This was my first time watching RoboCop, and it fully earned its legendary status. I don’t have enough superlatives for it.
What economy of storytelling! The amount of worldbuilding and character construction they accomplish in about 90 minutes is bananas. This is the length of a two-part episode of Star Trek: Voyager, more or less, and it manages to establish the hyper-violence of 2030 New Detroit, the police state, political conditions, advancements in technology, and so much more while leaving ample room for a delightfully unpredictable story. The structure meant I really didn’t know exactly what story they were telling until the very end, at which point I was *deeply* satisfied by a conclusion that felt inevitable.

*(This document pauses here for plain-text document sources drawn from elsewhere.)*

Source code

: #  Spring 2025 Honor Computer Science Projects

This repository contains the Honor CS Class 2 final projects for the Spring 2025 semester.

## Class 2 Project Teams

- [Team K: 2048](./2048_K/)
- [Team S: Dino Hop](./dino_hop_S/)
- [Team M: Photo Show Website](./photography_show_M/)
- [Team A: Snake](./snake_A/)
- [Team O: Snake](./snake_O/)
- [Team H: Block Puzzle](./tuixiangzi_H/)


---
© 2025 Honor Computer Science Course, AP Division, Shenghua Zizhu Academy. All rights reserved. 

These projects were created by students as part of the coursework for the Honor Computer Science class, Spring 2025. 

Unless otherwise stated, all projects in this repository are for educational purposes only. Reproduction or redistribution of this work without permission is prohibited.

Some of this storytelling economy is done through its amazing cinematography. Take the bathroom scene: A couple of corporate young guns are shit-talking elder leadership, and positioning the camera on the floor of a stall so we can see a man’s leg lets us know they’re making a huge mistake. They have been overheard. It’s such an elegant visual that establishes an entire scene so we can whizz through dialogue and resume our gun-blasting, store-exploding action with hardly a breath’s pause.
Murphy, our titular RoboCop, manages to become sympathetic amid overwhelming police violence with a short conversation about his son. The pistol spin he learned so his son sees him as a hero is a brilliant character gesture: as soon as RoboCop is activated and sent to the gun range, spinning the pistol tells us that Murphy remains present inside the machine to some degree. His tour of his former home, abandoned by his grieving widow, serves dual roles in ever-prescient worldbuilding and glancing at the heart-aching loss incurred in his death.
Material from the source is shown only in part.